Introduction to Keras
Building ANNs involves creating layers of nodes. Each node can be thought of as a tensor of weights that are learned in the training process. Once the ANN is fitted to the data, a prediction is made by multiplying the input data by the weight matrices layer by layer, applying any other linear transformation when needed, such as activation functions, until the final output layer is reached. The size of each weight tensor is determined by the size of the shape of input nodes and the shape of the output nodes.

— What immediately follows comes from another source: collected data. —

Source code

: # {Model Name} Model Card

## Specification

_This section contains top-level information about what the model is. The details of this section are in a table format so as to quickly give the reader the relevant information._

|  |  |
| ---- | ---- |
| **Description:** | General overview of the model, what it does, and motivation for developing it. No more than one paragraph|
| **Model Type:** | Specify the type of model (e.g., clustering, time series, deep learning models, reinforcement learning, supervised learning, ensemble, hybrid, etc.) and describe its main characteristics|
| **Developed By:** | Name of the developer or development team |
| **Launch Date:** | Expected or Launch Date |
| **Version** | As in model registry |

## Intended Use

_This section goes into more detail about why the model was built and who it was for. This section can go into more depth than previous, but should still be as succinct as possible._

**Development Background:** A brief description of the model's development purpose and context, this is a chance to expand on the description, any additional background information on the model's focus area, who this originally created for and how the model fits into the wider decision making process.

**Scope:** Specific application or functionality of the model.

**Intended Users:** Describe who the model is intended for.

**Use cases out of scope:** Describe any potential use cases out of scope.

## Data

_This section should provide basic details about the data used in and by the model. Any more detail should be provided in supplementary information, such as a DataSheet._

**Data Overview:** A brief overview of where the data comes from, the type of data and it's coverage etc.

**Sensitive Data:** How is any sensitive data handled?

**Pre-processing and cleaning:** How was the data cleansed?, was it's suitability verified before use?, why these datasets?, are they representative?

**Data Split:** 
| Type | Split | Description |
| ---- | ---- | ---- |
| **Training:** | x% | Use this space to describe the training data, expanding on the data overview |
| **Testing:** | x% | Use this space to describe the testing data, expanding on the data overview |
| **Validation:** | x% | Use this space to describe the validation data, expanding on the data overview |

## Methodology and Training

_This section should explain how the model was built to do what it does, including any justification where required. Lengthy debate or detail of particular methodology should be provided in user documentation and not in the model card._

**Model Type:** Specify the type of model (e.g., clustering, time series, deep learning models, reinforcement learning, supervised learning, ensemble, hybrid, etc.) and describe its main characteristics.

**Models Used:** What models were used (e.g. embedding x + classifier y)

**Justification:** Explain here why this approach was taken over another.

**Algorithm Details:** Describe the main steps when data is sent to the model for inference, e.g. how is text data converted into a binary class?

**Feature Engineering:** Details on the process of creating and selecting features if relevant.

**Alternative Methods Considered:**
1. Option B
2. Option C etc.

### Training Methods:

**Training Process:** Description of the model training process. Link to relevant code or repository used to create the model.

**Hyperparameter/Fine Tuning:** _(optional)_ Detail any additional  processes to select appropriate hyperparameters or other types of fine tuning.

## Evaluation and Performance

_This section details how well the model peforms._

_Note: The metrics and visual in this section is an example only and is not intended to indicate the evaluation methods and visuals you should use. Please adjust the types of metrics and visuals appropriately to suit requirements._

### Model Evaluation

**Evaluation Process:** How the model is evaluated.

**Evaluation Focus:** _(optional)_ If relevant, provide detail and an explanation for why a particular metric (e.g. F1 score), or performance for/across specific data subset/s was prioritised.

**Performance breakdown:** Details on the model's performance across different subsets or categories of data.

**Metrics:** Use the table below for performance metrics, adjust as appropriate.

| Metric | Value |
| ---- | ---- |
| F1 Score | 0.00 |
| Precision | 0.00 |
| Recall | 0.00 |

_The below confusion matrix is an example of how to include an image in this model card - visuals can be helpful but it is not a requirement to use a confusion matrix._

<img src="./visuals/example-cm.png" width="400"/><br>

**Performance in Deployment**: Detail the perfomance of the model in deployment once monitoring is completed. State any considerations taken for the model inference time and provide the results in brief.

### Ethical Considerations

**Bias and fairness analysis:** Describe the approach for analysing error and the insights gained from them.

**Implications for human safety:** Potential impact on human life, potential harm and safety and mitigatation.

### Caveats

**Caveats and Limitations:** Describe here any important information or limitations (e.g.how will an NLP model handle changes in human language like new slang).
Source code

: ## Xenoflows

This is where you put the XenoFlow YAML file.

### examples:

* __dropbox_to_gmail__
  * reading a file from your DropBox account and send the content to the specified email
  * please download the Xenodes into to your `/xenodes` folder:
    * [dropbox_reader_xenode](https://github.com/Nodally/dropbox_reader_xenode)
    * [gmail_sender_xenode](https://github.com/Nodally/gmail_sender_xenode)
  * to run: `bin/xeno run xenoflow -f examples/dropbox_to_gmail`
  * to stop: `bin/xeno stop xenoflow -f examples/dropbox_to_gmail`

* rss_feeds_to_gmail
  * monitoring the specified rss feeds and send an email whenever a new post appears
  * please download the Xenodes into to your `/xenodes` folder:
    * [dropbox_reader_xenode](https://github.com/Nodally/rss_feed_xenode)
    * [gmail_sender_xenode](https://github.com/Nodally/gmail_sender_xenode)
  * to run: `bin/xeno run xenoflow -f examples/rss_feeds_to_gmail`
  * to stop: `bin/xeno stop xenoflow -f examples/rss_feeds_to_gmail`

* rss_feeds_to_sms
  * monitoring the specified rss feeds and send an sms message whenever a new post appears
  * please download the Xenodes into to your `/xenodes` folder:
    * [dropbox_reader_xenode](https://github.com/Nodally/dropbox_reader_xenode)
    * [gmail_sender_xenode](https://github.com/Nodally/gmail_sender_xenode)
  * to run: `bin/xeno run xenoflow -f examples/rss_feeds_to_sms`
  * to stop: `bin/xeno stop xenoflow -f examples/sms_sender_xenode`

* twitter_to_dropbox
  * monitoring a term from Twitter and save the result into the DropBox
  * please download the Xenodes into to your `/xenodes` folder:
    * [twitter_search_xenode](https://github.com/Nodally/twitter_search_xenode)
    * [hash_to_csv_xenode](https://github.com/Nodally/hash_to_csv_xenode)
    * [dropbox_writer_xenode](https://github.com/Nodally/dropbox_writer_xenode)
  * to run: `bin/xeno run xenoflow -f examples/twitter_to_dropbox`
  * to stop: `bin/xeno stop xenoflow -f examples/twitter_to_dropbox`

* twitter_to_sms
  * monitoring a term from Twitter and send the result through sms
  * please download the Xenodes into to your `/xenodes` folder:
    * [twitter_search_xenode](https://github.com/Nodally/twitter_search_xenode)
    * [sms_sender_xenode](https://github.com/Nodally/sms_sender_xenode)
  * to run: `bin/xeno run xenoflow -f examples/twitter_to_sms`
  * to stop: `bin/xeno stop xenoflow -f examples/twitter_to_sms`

For example, in a single-layer ANN, the size of our single hidden layer can be thought of as follows:
Figure 2.41: Solving the dimensions of the hidden layer of a single-layer ANN
If the input matrix of features has n rows, or observations, and m columns, or features, and we want our predicted target to have n rows (one for each observation) and 1 column (the predicted value), we can determine the size of our hidden layer by what is needed to make the matrix multiplication valid. Here is the representation of a single-layered ANN:
Figure 2.42: Representation of single-layer ANN
Here, we can determine that the weight matrix will be of size (mx1), since this will give us the desired output according to what the inner and outer dimensions should be in order for the matrix multiplication to be valid.
If we have more than one hidden layer in an ANN, then we have much more freedom with the size of these weight matrices. In fact, the possibilities are endless, depending on how many layers there are, and how many nodes we want in each layer. In practice, however, certain architecture designs work better than others, as we will be learning throughout the book.
In general, Keras abstracts much of the linear algebra out of building neural networks so that users can focus on designing the architecture. For most networks, only the input size, output size, and the number of nodes in each hidden layer are needed as minimum requirements to create networks in Keras.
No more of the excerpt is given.